Prompt: Among the lines below, copy each one in which "companion" appears.

Extracted records:
_ _ _

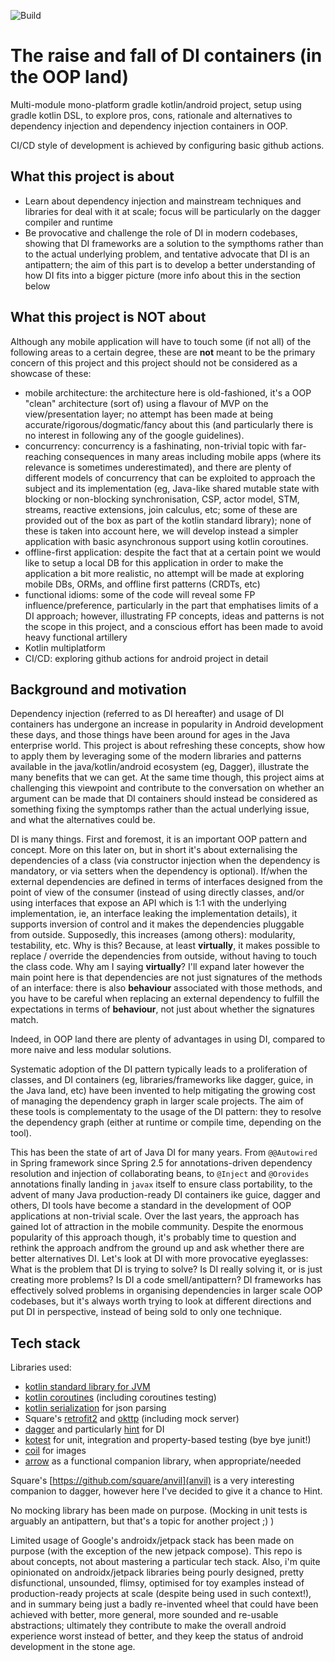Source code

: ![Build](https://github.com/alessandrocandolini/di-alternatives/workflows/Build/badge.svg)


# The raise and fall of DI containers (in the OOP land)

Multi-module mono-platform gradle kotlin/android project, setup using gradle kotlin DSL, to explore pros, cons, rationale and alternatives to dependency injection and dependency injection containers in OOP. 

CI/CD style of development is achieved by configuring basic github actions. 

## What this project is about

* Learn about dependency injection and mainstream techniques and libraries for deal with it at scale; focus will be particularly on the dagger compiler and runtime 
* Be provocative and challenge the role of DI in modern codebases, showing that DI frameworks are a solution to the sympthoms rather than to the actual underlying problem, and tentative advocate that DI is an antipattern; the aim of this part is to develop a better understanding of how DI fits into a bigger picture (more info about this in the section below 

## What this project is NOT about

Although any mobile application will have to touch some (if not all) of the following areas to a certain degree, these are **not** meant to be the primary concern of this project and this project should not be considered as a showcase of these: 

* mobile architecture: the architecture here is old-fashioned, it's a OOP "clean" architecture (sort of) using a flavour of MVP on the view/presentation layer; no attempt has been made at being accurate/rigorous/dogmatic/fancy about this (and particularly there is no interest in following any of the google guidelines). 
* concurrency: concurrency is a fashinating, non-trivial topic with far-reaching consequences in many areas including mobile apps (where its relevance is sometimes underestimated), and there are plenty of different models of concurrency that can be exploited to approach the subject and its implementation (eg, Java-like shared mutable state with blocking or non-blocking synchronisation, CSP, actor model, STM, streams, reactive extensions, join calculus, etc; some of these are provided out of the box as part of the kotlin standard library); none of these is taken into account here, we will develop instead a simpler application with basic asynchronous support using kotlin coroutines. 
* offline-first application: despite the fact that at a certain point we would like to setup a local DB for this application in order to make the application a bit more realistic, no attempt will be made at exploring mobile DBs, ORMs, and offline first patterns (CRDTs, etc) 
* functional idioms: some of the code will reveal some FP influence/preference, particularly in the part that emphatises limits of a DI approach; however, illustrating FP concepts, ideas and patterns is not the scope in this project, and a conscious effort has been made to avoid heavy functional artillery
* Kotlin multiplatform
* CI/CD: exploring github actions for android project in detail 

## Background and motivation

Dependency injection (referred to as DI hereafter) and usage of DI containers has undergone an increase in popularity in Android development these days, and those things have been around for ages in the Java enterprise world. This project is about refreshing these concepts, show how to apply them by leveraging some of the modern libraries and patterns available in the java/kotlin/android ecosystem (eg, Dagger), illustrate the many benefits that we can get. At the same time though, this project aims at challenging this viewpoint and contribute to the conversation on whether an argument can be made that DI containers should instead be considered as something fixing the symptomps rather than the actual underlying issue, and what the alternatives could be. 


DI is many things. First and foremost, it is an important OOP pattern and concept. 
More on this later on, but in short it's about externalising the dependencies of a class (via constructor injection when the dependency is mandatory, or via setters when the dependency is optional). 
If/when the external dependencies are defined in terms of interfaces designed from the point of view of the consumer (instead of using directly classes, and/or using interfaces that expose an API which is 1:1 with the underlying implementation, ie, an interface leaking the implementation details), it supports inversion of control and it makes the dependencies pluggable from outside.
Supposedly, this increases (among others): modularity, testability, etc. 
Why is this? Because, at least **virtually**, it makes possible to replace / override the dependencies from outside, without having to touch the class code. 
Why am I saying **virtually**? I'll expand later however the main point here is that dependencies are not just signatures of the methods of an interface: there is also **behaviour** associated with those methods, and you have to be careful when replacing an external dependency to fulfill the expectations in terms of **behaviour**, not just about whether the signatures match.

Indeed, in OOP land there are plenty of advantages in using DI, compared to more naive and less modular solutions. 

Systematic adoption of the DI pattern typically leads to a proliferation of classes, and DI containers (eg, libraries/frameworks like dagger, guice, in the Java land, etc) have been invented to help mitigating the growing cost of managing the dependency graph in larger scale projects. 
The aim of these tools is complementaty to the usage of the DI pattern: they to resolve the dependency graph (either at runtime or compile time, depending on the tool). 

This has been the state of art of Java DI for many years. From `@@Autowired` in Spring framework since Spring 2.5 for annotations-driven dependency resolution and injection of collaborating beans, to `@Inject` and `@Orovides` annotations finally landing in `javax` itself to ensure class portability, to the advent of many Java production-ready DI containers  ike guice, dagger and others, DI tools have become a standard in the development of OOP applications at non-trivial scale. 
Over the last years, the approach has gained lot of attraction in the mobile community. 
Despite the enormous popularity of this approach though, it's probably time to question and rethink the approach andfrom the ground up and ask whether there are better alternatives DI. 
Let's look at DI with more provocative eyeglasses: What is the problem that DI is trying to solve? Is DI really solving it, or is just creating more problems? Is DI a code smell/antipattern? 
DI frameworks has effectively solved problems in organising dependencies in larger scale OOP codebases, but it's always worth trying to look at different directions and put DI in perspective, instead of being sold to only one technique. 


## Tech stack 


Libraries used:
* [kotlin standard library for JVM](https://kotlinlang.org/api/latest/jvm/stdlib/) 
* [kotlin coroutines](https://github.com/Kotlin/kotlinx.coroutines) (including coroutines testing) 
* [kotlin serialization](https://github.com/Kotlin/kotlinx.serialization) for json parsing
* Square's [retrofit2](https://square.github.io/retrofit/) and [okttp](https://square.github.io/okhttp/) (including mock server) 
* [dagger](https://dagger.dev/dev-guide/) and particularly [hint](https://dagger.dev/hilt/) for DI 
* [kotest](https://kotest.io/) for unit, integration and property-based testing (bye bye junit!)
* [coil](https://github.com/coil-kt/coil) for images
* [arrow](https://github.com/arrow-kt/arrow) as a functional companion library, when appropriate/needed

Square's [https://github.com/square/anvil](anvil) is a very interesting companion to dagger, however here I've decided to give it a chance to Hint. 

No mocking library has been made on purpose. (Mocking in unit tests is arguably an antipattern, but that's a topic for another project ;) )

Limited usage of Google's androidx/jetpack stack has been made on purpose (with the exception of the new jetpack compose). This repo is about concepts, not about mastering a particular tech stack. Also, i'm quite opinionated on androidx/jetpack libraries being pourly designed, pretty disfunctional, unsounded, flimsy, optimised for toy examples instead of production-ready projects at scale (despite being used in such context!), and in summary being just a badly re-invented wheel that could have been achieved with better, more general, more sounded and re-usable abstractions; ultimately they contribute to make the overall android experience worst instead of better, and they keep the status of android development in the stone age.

_ _ _

Exercise result:
* [arrow](https://github.com/arrow-kt/arrow) as a functional companion library, when appropriate/needed
Square's [https://github.com/square/anvil](anvil) is a very interesting companion to dagger, however here I've decided to give it a chance to Hint. 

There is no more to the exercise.